You could say I’m on a mission to encourage design engineers to “break the mold” on how they separate portions of equipment specification, e.g., chiller schedule sheet, automatic control sequence of operation with system flow diagram, and standard piping details with contract drawing documents. In addition, the commissioning functional performance test (FPT) narrative will be found in another section of the contract specification manual.
Here, I’m advocating contract drawings that provide (1) equipment schedule, (2) standard detail sheet, (3) system flow diagram, and (4) automatic control sheet be embedded into the contract specification document. Remember, time is money, and with every additional contract drawing produced, it takes time and design fee to dissect the HVAC equipment information into the contract specifications and contract drawings. This cost to produce these four sheets can be avoided. My value-added approach is easily achieved.

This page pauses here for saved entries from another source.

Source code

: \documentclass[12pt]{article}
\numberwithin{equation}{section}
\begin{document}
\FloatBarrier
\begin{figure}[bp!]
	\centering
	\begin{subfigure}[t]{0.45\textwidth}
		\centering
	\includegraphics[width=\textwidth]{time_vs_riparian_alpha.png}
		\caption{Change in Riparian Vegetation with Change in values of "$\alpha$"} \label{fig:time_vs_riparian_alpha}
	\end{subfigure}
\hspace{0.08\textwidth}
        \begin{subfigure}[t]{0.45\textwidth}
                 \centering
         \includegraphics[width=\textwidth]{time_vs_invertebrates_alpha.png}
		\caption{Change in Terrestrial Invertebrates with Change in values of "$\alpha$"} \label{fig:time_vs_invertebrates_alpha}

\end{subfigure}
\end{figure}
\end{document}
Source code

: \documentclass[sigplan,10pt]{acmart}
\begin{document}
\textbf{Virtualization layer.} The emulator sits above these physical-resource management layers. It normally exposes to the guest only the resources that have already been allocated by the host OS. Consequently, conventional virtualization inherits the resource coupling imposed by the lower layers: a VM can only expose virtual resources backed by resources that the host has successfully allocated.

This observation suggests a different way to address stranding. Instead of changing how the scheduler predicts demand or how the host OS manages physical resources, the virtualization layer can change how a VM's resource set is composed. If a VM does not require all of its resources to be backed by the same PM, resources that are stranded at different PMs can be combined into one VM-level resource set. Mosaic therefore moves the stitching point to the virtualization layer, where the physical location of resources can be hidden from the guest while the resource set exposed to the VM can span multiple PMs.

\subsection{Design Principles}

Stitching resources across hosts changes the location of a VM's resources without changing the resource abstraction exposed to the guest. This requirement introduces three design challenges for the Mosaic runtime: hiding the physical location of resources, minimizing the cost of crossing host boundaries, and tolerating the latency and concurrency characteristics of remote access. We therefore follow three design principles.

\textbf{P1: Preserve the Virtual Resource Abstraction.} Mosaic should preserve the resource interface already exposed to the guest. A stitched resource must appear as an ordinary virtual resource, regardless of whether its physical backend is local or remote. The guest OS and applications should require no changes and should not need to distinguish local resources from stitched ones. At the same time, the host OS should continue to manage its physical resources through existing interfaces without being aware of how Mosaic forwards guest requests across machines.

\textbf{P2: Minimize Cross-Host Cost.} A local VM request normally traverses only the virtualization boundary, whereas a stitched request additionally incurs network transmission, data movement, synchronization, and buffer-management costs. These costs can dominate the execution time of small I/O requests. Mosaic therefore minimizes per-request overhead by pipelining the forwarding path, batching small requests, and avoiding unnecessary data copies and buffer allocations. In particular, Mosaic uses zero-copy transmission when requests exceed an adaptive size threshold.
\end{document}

To do this allows the design engineer to actually reduce his or her effort with the results being a potential increase in the design fee profit. *See attachment titled “Equipment Specification Template.”
Consolidating all equipment information within the project contract specification rather than splitting it up across different contract drawings requires a culture change for the designer, and change is usually difficult to embrace. This approach will also be a culture change for the contractor and subcontractors. But the result should be an increase in design fee profit and the ability to find information — criteria requirements, specification, specific installation details and coordination, and even startup and commissioning — for each piece of HVAC equipment in a single location.
Since I began designing HVAC systems and producing contract documents, which have always consisted of construction drawings and specifications, there have been industry standard production procedures to producing these documents for a building program. When it comes to writing the HVAC equipment specification along with the associated automatic control sequences of operation, the design engineer will exclude much of the equipment criteria and place it in the contract drawing documents. He or she will take pertinent equipment data and create a contract drawing “schedule sheet,” and based on the number of pieces of equipment, there is usually more than just one contract drawing titled “schedule sheet.” With each type of equipment, there will usually be standard details cut and pasted on to a “detail sheet” and, again, multiple contract detail sheets are produced.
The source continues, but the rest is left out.